The rotor field always lags the stator field but is rotating at the same speed as the stator field.

It doesn't always produce a larger torque than a synchronous machine.

An induction motor does not produce the most torque when starting. The torque generally is around rated torque from 0 to 80% speed or so.

A synchronous motor usually has squirrel cage's in the motor poles and is typically started as an induction motor but it is also usually a very poor induction motor because it wasn't primarily designed to be an induction motor.

An induction motor has a very pronounced torque peak, typically around 92-95% of full speed. This peak is also typically around 2-2.5 times the motor rated torque. If you load the motor more than this torque peak it will stall very quickly.

I suggest you go to a motor manufacturer's web site and look up some speed vs torque curves if you don't understand this.

 

[kingtutley]

So, the behvior of the induction motor mimics the synchronous motor in that beyond a certain point of loading, the motror stalls quickly.

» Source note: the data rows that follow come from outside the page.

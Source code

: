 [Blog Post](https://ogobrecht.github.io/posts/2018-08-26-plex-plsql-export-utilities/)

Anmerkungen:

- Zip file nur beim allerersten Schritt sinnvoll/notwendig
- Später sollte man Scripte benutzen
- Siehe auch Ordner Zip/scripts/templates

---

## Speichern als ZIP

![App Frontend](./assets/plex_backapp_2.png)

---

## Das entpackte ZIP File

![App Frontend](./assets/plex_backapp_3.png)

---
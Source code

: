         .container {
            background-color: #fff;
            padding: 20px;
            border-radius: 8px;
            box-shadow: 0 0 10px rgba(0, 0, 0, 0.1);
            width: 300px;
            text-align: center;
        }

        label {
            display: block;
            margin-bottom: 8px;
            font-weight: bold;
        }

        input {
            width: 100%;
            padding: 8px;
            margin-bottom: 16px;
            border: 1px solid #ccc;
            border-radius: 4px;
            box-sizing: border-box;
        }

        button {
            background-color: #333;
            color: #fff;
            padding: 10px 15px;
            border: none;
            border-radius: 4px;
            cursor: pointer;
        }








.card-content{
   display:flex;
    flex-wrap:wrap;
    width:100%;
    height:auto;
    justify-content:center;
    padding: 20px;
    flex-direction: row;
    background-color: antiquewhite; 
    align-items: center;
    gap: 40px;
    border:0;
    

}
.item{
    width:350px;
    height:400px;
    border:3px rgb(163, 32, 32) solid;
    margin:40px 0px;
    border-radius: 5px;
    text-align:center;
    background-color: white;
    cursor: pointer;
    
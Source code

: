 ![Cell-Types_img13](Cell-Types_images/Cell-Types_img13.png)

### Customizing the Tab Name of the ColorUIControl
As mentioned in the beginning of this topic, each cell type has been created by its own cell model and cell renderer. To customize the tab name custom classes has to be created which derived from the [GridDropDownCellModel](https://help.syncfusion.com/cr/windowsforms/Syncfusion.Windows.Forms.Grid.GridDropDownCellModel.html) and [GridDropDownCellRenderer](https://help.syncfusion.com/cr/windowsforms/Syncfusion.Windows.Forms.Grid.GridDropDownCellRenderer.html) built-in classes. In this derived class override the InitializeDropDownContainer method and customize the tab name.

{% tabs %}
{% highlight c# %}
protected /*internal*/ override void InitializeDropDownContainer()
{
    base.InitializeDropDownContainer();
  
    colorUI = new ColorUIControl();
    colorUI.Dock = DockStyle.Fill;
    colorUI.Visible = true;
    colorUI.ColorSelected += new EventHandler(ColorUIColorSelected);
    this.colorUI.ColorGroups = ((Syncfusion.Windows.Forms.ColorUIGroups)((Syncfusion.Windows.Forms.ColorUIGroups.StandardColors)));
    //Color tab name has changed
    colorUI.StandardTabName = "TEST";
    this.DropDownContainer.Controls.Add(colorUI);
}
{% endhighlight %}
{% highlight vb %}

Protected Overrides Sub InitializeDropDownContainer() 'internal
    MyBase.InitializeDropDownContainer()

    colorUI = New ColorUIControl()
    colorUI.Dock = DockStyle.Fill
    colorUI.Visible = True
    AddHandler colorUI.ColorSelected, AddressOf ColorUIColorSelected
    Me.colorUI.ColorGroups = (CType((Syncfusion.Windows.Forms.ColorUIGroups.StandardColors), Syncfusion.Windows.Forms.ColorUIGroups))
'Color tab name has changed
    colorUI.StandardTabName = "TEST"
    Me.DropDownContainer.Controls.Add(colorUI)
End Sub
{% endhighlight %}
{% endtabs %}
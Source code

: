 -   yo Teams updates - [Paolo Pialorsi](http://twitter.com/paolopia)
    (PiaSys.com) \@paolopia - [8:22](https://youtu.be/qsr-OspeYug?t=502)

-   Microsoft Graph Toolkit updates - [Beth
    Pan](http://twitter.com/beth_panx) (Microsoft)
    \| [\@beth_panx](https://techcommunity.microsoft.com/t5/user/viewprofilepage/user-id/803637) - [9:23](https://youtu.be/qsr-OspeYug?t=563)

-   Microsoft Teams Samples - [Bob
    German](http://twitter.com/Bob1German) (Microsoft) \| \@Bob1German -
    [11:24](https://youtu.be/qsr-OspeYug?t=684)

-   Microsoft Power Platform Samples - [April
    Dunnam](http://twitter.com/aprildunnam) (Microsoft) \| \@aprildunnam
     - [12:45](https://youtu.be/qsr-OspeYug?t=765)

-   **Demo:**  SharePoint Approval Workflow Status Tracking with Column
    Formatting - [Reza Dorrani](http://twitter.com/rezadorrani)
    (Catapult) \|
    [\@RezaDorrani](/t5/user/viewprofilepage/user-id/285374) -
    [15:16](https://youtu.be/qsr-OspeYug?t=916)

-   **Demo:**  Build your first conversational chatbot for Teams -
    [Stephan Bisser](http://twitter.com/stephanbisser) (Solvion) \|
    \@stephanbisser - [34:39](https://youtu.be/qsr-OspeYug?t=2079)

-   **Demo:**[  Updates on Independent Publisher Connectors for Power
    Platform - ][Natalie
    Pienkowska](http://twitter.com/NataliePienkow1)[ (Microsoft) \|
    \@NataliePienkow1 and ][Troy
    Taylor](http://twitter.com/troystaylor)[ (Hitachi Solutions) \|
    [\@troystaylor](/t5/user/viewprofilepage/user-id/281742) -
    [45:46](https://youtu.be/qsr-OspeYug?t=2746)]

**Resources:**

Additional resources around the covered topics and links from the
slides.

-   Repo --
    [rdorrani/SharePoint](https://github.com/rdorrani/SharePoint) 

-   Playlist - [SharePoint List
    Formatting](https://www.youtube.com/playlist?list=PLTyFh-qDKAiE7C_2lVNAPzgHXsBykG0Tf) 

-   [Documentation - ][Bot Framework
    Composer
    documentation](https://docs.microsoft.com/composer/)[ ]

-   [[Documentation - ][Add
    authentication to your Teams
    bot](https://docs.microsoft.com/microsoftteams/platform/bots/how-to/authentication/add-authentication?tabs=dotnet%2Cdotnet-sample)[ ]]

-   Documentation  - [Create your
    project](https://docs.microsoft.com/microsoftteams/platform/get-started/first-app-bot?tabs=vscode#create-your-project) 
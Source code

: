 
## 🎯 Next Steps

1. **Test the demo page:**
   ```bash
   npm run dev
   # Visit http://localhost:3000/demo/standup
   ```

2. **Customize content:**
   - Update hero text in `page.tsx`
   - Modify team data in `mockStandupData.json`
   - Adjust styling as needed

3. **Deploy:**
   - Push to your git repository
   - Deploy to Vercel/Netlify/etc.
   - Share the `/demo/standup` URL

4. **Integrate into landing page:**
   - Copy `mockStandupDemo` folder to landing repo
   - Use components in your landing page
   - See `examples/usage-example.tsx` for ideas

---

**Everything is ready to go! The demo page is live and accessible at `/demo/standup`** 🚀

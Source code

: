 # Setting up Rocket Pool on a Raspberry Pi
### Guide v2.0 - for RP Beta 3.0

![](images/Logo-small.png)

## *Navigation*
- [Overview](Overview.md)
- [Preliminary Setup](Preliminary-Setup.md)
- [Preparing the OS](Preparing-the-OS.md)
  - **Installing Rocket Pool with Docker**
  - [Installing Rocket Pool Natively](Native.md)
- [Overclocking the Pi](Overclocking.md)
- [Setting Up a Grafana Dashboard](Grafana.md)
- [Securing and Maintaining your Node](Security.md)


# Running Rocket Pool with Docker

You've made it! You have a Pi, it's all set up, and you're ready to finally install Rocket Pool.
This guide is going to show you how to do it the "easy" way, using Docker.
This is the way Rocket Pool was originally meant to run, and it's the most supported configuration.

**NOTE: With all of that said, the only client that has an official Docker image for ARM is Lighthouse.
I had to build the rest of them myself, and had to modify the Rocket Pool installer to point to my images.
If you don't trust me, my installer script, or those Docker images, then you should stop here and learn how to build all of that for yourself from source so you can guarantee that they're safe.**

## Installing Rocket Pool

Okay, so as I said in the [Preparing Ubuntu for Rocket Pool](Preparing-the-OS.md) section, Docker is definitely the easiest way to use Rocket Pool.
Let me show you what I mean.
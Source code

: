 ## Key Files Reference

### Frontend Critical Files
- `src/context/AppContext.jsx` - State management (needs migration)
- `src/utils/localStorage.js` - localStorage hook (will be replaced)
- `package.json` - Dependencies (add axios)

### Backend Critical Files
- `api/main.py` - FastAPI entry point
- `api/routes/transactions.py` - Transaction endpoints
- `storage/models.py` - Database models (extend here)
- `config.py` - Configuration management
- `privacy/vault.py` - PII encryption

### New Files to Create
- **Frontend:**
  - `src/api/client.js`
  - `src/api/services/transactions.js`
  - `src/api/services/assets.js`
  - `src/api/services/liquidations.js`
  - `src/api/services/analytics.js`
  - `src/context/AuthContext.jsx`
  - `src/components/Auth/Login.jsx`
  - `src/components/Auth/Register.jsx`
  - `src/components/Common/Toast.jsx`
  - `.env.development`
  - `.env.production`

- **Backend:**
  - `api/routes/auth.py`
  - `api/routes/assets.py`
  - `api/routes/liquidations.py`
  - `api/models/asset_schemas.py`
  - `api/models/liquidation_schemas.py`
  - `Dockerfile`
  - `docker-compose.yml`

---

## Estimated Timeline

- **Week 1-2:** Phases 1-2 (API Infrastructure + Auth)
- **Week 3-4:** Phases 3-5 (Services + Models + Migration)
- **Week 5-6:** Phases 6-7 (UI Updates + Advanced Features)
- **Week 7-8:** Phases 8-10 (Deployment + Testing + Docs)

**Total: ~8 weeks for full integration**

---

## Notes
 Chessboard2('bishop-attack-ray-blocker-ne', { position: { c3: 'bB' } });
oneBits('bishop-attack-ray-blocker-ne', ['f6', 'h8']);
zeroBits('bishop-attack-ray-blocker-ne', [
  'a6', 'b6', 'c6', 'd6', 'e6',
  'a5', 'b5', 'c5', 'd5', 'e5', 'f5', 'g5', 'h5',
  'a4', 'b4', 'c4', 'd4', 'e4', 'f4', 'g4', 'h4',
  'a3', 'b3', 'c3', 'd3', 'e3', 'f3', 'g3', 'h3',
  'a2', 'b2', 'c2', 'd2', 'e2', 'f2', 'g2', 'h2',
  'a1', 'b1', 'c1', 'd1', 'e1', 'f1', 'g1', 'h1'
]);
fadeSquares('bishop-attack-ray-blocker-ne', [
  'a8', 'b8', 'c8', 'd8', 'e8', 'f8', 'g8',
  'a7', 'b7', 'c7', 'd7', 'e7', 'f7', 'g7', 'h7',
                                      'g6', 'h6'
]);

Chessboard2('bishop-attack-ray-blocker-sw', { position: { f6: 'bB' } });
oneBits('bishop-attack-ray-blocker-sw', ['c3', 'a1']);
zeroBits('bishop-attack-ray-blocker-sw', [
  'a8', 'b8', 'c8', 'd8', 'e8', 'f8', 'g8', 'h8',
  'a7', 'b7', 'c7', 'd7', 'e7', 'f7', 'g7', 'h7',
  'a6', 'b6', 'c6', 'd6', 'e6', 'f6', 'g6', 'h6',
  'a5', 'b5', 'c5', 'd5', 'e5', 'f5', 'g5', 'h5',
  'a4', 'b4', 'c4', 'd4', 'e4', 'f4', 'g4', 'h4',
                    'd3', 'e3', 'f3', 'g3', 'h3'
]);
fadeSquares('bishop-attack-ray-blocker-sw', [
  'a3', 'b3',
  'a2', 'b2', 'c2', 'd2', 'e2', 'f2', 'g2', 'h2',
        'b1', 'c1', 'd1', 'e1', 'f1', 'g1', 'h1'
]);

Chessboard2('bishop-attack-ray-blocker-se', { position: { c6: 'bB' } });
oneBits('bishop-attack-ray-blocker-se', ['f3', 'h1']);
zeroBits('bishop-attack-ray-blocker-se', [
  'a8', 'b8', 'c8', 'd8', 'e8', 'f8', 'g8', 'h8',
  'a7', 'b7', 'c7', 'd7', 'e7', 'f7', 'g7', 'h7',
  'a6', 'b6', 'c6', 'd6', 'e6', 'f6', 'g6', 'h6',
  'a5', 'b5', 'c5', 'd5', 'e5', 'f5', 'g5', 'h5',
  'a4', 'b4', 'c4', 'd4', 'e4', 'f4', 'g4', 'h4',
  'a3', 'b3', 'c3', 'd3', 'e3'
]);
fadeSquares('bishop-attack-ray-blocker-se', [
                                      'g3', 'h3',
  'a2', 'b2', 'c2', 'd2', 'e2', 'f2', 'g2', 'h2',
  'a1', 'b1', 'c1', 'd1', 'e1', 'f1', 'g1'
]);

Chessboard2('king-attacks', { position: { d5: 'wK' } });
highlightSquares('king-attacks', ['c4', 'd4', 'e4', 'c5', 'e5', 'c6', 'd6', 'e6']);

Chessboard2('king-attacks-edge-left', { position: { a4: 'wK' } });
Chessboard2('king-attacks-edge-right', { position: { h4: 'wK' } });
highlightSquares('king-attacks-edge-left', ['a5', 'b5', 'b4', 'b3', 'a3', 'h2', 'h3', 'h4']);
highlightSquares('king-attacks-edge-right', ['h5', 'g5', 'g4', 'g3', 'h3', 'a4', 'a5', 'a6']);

I assume the stalled induction motor rotor will experience very large currents due to the continuing stator field (assuming motor protection failed for whatever reason) and would eventually -- probably quickly -- exceed its thermal limit and begin breaking down the conductor insulation.

 

[kingtutley]

For a wound rotor motor, there is a set of windings per phase, right? If it is a 4-pole motor (2-pole pair) there would be 2 sets of windings (2 per phase) on the Stator, right? Does the number of windings increase on the rotor also when increasing the number of poles?

For a squirrel cage motor, is there a similar change in the number of rods used in the rotor or is it a fixed number? Since they are all shorted at the ends, I would tend to think it is some fixed quantity.